Occasional Contributor

Joined:

Jan 4, 2017

Hello,

 

I have a column (type formula) which corresponds to the model of another column (response).

I would like to know if it is possible to graph the actual by predicted plot considering as "actual" the response column and the column which contains the formula as the "predicted". 

I only see these graph when the model is defined by jmp.

 

Thanks in advance.

1 ACCEPTED SOLUTION

Accepted Solutions
markbailey

Staff

Joined:

Jun 23, 2011

Solution

This could be done with column formulas but it would get messy. This script should do the trick:

dlg = Column Dialog(
	Title( "Evaluate Model" ),
	yCol = Col List( "Response",
		Data Type( Numeric ),
		Min Col( 1 ),
		Max Col( 1 )
	),
	mCol = Col List( "Model",
		Data Type( Numeric ),
		Min Col( 1 ),
		Max Col( 1 )
	)
);
If( dlg["Button"] == -1,
	Throw( "User cancelled" );
);
Remove From( dlg );
Eval List( dlg );
dt = Current Data Table();
response = yCol[1] << Get As Matrix;
model = mCol[1] << Get As Matrix;
residual = model - response;
sst = Sum( (response - Mean( response ) )^2 );
sse = Sum( residual^2 );
ssm = sst - sse;
r square = ssm / sst;
dt << New Column( "Residual", Values( residual ) );
New Window( "Evaluate Model",
	dt << Graph Builder(
		Variables( X( mCol[1] ), Y( yCol[1] ) ),
		Elements( Points( X, Y, Legend( 3 ) ) ),
		Show Control Panel( 0 )
	),
	dt << Graph Builder(
		Variables( X( :Residual ), Y( yCol[1] ) ),
		Elements( Points( X, Y, Legend( 3 ) ) ),
		Show Control Panel( 0 )
	),
	Text Box( "R square is " || Char( r square ) )
);
Learn it once, use it forever!
4 REPLIES
markbailey

Staff

Joined:

Jun 23, 2011

I think the solution might be simple.

  1. Select Graph > Graph Builder.
  2. Select the observed response and drag it to the Y drop zone.
  3. Select the model column and drag it to the X drop zone.

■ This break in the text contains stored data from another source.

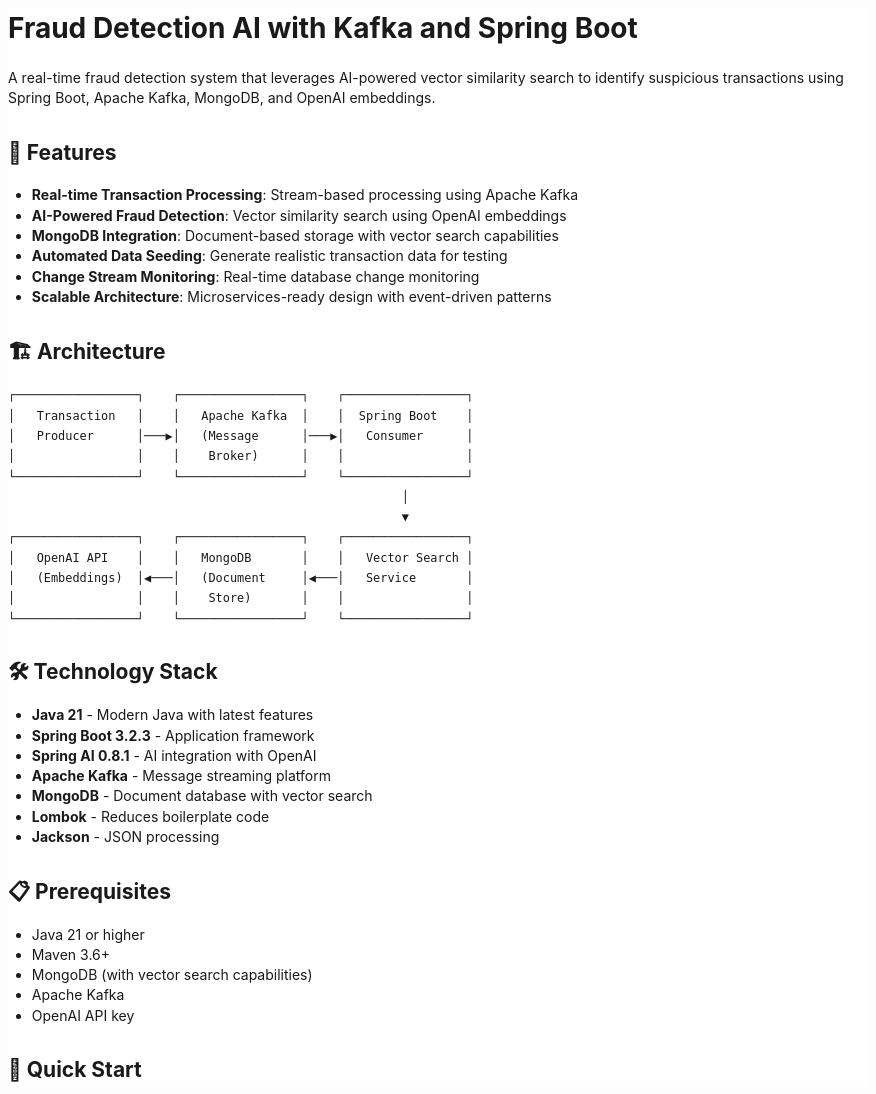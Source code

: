 # Fraud Detection AI with Kafka and Spring Boot

A real-time fraud detection system that leverages AI-powered vector similarity search to identify suspicious transactions using Spring Boot, Apache Kafka, MongoDB, and OpenAI embeddings.

## 🚀 Features

- **Real-time Transaction Processing**: Stream-based processing using Apache Kafka
- **AI-Powered Fraud Detection**: Vector similarity search using OpenAI embeddings
- **MongoDB Integration**: Document-based storage with vector search capabilities
- **Automated Data Seeding**: Generate realistic transaction data for testing
- **Change Stream Monitoring**: Real-time database change monitoring
- **Scalable Architecture**: Microservices-ready design with event-driven patterns

## 🏗️ Architecture

```
┌─────────────────┐    ┌─────────────────┐    ┌─────────────────┐
│   Transaction   │    │   Apache Kafka  │    │  Spring Boot    │
│   Producer      │───▶│   (Message      │───▶│   Consumer      │
│                 │    │    Broker)      │    │                 │
└─────────────────┘    └─────────────────┘    └─────────────────┘
                                                       │
                                                       ▼
┌─────────────────┐    ┌─────────────────┐    ┌─────────────────┐
│   OpenAI API    │    │   MongoDB       │    │   Vector Search │
│   (Embeddings)  │◀───│   (Document     │◀───│   Service       │
│                 │    │    Store)       │    │                 │
└─────────────────┘    └─────────────────┘    └─────────────────┘
```

## 🛠️ Technology Stack

- **Java 21** - Modern Java with latest features
- **Spring Boot 3.2.3** - Application framework
- **Spring AI 0.8.1** - AI integration with OpenAI
- **Apache Kafka** - Message streaming platform
- **MongoDB** - Document database with vector search
- **Lombok** - Reduces boilerplate code
- **Jackson** - JSON processing

## 📋 Prerequisites

- Java 21 or higher
- Maven 3.6+
- MongoDB (with vector search capabilities)
- Apache Kafka
- OpenAI API key

## 🚀 Quick Start

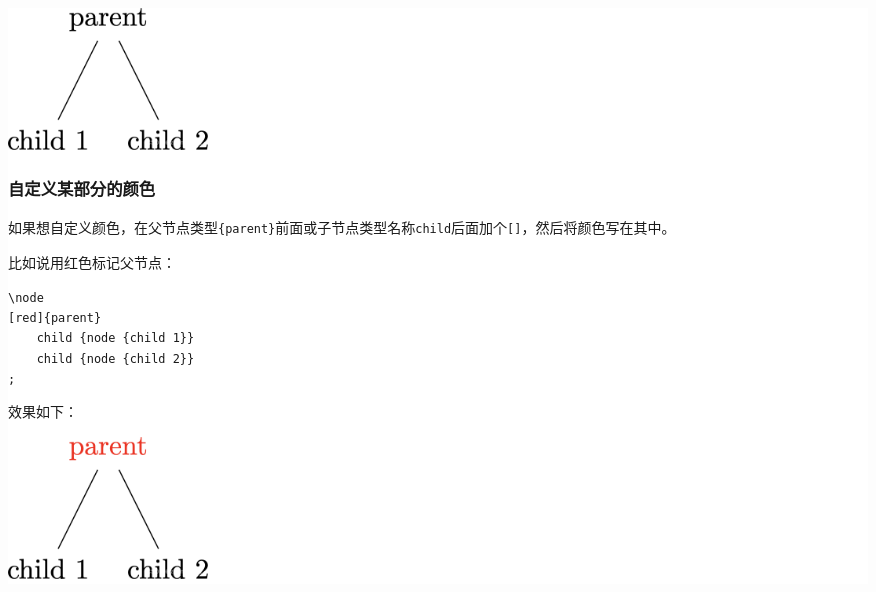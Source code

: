 <img src="/assets/images/bcee30a45690419097ff14e9767447dd.png" width="200" style="box-shadow: 0px 0px 0px 0px">

### 自定义某部分的颜色
如果想自定义颜色，在父节点类型`{parent}`前面或子节点类型名称`child`后面加个`[]`，然后将颜色写在其中。

比如说用红色标记父节点：
```
\node 
[red]{parent}
    child {node {child 1}}
    child {node {child 2}}
;
```
效果如下：

<img src="/assets/images/d0773fc7439f4d71a745f81fc5725251.png" width="200" style="box-shadow: 0px 0px 0px 0px">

Let me know if I over-simplified your request.

Learn it once, use it forever!
Gabriela_MJ

Occasional Contributor

Joined:

Jan 4, 2017

Hello,

 

Thank's for your answer. I think I did not explain very well my objective. 

What I want to do, it is to evaluate my model. I would like to define the RSquare value of the model (if it is possible) and obtain the residual by predicted plot. Something like the jmp report for the fit least squares but considering the model that I defined as a formula.

 

Kind regards

markbailey

Staff

Joined:

Jun 23, 2011

Solution

This could be done with column formulas but it would get messy. This script should do the trick:

dlg = Column Dialog(
	Title( "Evaluate Model" ),
	yCol = Col List( "Response",
		Data Type( Numeric ),
		Min Col( 1 ),
		Max Col( 1 )
	),
	mCol = Col List( "Model",
		Data Type( Numeric ),
		Min Col( 1 ),
		Max Col( 1 )
	)
);
If( dlg["Button"] == -1,
	Throw( "User cancelled" );
);
Remove From( dlg );
Eval List( dlg );
dt = Current Data Table();
response = yCol[1] << Get As Matrix;
model = mCol[1] << Get As Matrix;
residual = model - response;
sst = Sum( (response - Mean( response ) )^2 );
sse = Sum( residual^2 );
ssm = sst - sse;
r square = ssm / sst;
dt << New Column( "Residual", Values( residual ) );
New Window( "Evaluate Model",
	dt << Graph Builder(
		Variables( X( mCol[1] ), Y( yCol[1] ) ),
		Elements( Points( X, Y, Legend( 3 ) ) ),
		Show Control Panel( 0 )
	),
	dt << Graph Builder(
		Variables( X( :Residual ), Y( yCol[1] ) ),
		Elements( Points( X, Y, Legend( 3 ) ) ),
		Show Control Panel( 0 )
	),
	Text Box( "R square is " || Char( r square ) )
);
Learn it once, use it forever!
M_Anderson

Staff

Joined:

Nov 21, 2014

You could try Fit Y by X. Put the real data in X, the model data in Y. Fit a line (red triangle). The slope is the RSquared and you can examine the residuals using the other plots.

Best,

M